CD4 + T-Cell Effectors Inhibit Epstein-Barr Virus-Induced B-Cell Proliferation

Abstract

ABSTRACT In immunodeficient hosts, Epstein-Barr virus (EBV) often induces extensive B-cell lymphoproliferative disease and lymphoma. Without effective in vitro immune surveillance, B cells infected by the virus readily form immortalized cell lines. In the regression assay, memory T cells inhibit the formation of foci of EBV-transformed B cells that follows recent in vitro infection by EBV. No one has yet addressed which T cell regulates the early proliferative phase of B cells newly infected by EBV. Using new quantitative methods, we analyzed T-cell surveillance of EBV-mediated B-cell proliferation. We found that CD4 + T cells play a significant role in limiting proliferation of newly infected, activated CD23 + B cells. In the absence of T cells, EBV-infected CD23 + B cells divided rapidly during the first 3 weeks after infection.
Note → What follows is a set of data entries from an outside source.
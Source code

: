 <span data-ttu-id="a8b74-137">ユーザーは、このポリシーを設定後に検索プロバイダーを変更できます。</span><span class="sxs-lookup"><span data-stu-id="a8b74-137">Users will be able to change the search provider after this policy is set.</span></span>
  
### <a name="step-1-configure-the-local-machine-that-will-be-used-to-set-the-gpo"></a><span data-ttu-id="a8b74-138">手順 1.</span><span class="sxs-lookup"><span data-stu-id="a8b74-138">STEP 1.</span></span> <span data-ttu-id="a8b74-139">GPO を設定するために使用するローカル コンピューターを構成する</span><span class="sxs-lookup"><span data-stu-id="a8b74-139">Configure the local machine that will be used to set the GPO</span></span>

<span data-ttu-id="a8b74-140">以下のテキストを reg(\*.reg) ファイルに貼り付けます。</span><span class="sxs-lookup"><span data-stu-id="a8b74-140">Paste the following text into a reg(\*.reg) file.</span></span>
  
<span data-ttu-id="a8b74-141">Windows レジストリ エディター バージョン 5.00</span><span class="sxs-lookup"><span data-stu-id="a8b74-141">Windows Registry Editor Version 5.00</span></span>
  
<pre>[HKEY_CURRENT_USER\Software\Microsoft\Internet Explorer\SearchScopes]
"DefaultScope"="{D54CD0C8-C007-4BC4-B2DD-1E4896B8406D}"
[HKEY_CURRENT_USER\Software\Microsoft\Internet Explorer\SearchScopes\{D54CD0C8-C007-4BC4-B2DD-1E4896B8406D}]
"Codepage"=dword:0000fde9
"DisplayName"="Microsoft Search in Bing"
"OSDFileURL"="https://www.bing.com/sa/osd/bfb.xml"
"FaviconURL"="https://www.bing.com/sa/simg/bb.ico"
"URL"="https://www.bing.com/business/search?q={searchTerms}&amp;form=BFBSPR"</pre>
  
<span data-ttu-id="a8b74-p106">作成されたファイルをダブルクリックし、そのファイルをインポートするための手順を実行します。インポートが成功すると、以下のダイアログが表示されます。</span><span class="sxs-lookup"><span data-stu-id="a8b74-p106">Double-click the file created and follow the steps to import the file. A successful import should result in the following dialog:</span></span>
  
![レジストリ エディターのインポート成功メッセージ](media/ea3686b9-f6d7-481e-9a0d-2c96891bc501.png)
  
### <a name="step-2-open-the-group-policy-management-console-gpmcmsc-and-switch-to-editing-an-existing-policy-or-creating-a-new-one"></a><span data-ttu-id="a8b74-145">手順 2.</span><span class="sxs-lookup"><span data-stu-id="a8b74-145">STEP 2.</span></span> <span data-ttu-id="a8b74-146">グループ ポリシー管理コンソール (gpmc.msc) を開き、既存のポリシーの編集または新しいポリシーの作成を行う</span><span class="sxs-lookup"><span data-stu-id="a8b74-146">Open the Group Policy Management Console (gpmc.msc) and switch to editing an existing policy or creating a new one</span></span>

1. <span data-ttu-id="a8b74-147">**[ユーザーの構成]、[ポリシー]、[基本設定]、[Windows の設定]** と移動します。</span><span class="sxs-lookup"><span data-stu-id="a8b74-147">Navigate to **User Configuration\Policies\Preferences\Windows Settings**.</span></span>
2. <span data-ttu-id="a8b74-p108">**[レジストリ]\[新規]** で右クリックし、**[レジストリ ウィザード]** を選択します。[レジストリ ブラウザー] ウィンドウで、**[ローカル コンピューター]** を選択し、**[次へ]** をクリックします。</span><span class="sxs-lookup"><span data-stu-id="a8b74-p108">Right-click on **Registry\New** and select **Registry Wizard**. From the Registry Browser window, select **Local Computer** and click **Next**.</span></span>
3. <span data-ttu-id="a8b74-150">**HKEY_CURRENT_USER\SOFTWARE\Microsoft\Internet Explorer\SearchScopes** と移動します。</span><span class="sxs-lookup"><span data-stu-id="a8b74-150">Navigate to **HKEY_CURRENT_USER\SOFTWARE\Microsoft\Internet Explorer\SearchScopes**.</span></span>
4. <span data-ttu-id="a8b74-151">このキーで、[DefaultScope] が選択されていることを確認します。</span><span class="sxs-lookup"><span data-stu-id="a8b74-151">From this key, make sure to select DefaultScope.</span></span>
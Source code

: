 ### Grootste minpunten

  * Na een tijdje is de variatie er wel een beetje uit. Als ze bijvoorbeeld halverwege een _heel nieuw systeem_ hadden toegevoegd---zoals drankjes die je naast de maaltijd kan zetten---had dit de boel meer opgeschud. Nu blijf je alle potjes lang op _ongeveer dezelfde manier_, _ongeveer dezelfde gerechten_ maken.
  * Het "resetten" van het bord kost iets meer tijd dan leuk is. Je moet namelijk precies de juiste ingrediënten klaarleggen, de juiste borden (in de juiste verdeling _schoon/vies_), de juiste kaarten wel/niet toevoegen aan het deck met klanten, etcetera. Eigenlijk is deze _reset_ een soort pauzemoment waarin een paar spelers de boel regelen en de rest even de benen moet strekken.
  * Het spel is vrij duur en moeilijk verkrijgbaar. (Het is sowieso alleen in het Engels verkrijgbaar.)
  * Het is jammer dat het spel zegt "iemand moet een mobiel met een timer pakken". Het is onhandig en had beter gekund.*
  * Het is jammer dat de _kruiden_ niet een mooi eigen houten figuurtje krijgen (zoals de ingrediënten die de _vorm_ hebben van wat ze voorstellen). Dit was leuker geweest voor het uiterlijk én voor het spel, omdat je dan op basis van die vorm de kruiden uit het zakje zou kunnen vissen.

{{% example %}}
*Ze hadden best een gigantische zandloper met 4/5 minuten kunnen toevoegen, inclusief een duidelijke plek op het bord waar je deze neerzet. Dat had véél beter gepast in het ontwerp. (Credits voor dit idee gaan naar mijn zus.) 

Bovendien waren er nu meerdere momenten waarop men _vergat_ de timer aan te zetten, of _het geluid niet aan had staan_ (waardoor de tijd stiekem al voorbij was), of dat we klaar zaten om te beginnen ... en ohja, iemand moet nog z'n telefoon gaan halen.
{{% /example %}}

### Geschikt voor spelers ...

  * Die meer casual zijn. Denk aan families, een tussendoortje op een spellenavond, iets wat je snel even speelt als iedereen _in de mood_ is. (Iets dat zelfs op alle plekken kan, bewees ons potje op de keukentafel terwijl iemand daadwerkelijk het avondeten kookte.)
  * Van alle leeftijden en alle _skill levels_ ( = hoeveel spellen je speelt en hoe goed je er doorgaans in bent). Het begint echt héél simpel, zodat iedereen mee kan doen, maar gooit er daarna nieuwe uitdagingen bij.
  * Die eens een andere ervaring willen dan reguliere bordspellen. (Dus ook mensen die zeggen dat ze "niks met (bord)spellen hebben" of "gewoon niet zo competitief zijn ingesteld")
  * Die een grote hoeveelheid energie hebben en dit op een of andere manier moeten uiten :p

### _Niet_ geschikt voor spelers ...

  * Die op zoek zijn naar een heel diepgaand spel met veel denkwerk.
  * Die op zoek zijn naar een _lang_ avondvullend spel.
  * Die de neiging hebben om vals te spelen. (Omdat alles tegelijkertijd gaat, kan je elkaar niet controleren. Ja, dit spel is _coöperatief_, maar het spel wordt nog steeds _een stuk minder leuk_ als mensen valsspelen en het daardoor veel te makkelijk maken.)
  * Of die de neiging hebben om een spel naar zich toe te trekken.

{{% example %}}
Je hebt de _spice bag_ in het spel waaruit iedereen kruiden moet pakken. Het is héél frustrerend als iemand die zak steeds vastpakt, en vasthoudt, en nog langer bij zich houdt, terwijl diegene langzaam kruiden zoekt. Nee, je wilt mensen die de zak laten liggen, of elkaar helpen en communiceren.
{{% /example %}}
Removal of CD4 + but not CD8 + T cells also abrogated immune control. Purified CD4 + T cells eliminated outgrowth when added to EBV-infected B cells. Thus, unlike the killing of EBV-infected lymphoblastoid cell lines, in which CD8 + cytolytic T cells play an essential role, prevention of early-phase EBV-induced B-cell proliferation requires CD4 + effector T cells.